This is the introduction for sample size calculations using R for generalized linear mixed models. This is part of a training module of the Biostatistics, Epidemiology, and Research Design Core (BERDC) for the DaCCoTA project.
Thank you so much for explaining everything in such a nice way! I really appreciate it. In the model of minute 8:18, lmer(Reaction ~ Days + (Days | Subject) if my understanding was correct, we can interpret the parenthesis part as "subject as a random effect within day." On the other hand, in the two models of minute 12:13, the parenthesis part is (1 | herd). I was wondering: 1) how should be interpreted this part (what is the meaning of 1)? and 2) why we put a number instead of the name of a variable? Thank you in advance for your time and consideration :)
The format (1|group) represents a random group intercept. The number 1 is sort of a placeholder. So for (1|herd), herd is the random effect with random intercept. The format (X|group) represents a random slope and random intercept, that is a random slope of X within group with correlated intercept. This is a good resource I found that explains random effects models in R: bbolker.github.io/mixedmodels-misc/glmmFAQ.html
@@daccotabiostatistics Thank you so much for your kind reply and for your time. I really appreciate it 🙏🏼 And the link that you shared is sooo good. Many thanks. Wishing you a good day :)
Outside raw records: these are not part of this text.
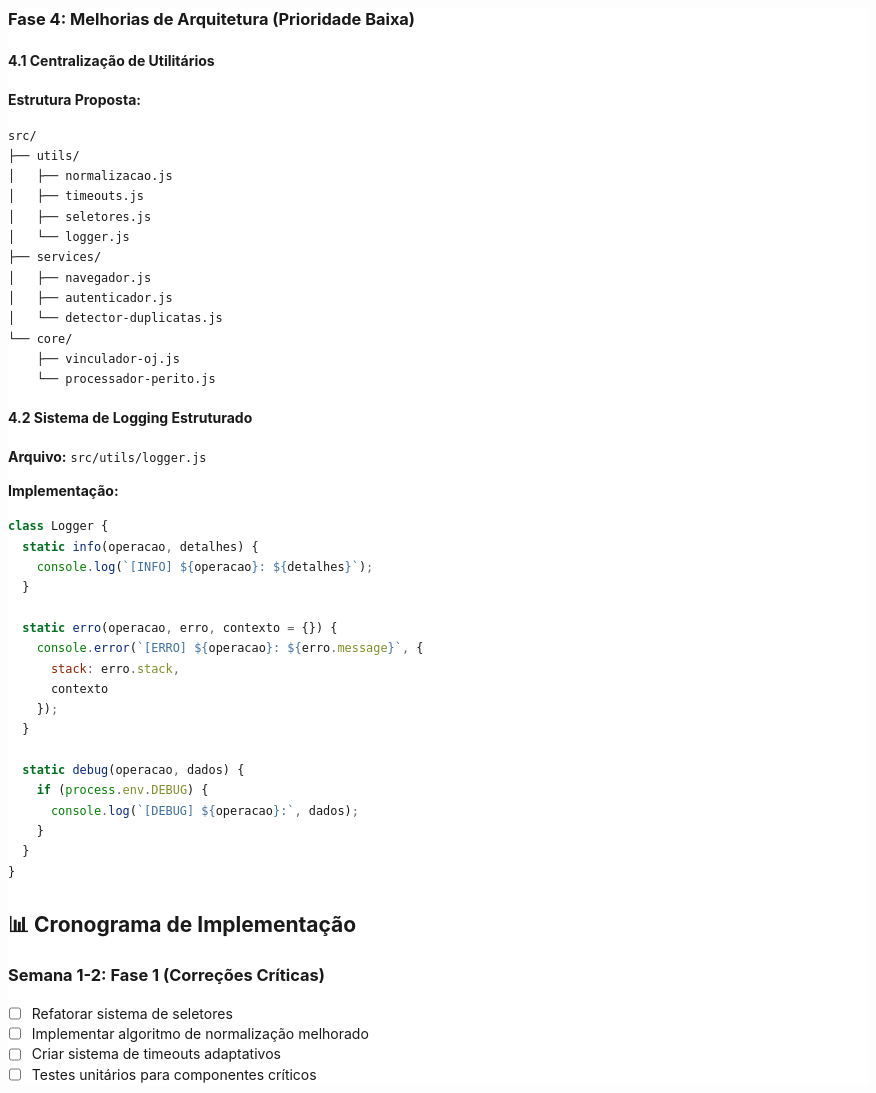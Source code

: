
 ```javascript
```

### **Fase 4: Melhorias de Arquitetura (Prioridade Baixa)**

#### 4.1 Centralização de Utilitários
**Estrutura Proposta:**
```
src/
├── utils/
│   ├── normalizacao.js
│   ├── timeouts.js
│   ├── seletores.js
│   └── logger.js
├── services/
│   ├── navegador.js
│   ├── autenticador.js
│   └── detector-duplicatas.js
└── core/
    ├── vinculador-oj.js
    └── processador-perito.js
```

#### 4.2 Sistema de Logging Estruturado
**Arquivo:** `src/utils/logger.js`

**Implementação:**
```javascript
class Logger {
  static info(operacao, detalhes) {
    console.log(`[INFO] ${operacao}: ${detalhes}`);
  }
  
  static erro(operacao, erro, contexto = {}) {
    console.error(`[ERRO] ${operacao}: ${erro.message}`, {
      stack: erro.stack,
      contexto
    });
  }
  
  static debug(operacao, dados) {
    if (process.env.DEBUG) {
      console.log(`[DEBUG] ${operacao}:`, dados);
    }
  }
}
```

## 📊 Cronograma de Implementação

### **Semana 1-2: Fase 1 (Correções Críticas)**
- [ ] Refatorar sistema de seletores
- [ ] Implementar algoritmo de normalização melhorado
- [ ] Criar sistema de timeouts adaptativos
- [ ] Testes unitários para componentes críticos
I don't have plans to repost without music in the short term. You can access the content in slide format using the link below: med.und.edu/research/daccota/_files/pdfs/berdc_resource_pdfs/sample_size_r_module_glmm2.pdf
Hello and thank you for the video I would like to use GLMM multinomial logistic regression mixed model for repeated data with R software, response ~ trt + period + seqTrt + (1|id) do you know a package or a function for this model thank you in advance
I have not run a multinomial logistic regression for repeated data, so I can't say for sure. I would start with trying out a simple case of multinomial logistic regression. Here is a good source from UCLA for trying that out (stats.idre.ucla.edu/r/dae/multinomial-logistic-regression/). From there, you could test if the multinom function can handle repeated data. Otherwise, I did find this post that may be useful (hlplab.wordpress.com/2009/05/07/multinomial-random-effects-models-in-r/). Hopefully those sources help.